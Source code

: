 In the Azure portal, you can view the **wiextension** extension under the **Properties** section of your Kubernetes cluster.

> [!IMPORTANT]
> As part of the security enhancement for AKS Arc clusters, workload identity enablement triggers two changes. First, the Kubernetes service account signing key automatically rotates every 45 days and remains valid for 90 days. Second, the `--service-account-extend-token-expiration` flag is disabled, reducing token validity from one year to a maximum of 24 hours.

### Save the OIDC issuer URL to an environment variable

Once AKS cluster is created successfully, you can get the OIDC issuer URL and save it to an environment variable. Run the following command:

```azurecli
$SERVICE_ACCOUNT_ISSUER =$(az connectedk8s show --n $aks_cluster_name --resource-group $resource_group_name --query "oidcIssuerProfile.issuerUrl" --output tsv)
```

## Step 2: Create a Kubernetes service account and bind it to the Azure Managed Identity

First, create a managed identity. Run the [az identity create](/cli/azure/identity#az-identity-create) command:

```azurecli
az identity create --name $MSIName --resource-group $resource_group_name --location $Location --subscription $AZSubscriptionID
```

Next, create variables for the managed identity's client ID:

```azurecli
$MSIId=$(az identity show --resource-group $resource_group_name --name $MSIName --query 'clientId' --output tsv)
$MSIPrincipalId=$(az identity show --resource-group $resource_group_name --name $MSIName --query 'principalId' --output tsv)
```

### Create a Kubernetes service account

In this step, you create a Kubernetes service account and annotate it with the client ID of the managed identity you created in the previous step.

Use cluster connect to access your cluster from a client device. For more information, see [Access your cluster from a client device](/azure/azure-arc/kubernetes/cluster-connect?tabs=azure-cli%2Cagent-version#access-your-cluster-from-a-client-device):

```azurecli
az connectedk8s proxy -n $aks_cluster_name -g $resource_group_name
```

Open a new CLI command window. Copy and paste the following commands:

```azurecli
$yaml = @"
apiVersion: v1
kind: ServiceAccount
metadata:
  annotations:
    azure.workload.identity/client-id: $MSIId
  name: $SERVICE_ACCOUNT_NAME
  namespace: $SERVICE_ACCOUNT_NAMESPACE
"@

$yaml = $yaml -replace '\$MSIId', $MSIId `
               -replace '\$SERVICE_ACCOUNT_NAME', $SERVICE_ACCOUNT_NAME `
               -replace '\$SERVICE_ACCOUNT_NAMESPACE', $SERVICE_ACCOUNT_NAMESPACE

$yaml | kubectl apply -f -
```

================================

▶ WORK REQUEST
Only lines that include "created" belong in the answer; copy all of them from the listing.

▶ ANSWER TO THIS TASK
Once AKS cluster is created successfully, you can get the OIDC issuer URL and save it to an environment variable. Run the following command:
In this step, you create a Kubernetes service account and annotate it with the client ID of the managed identity you created in the previous step.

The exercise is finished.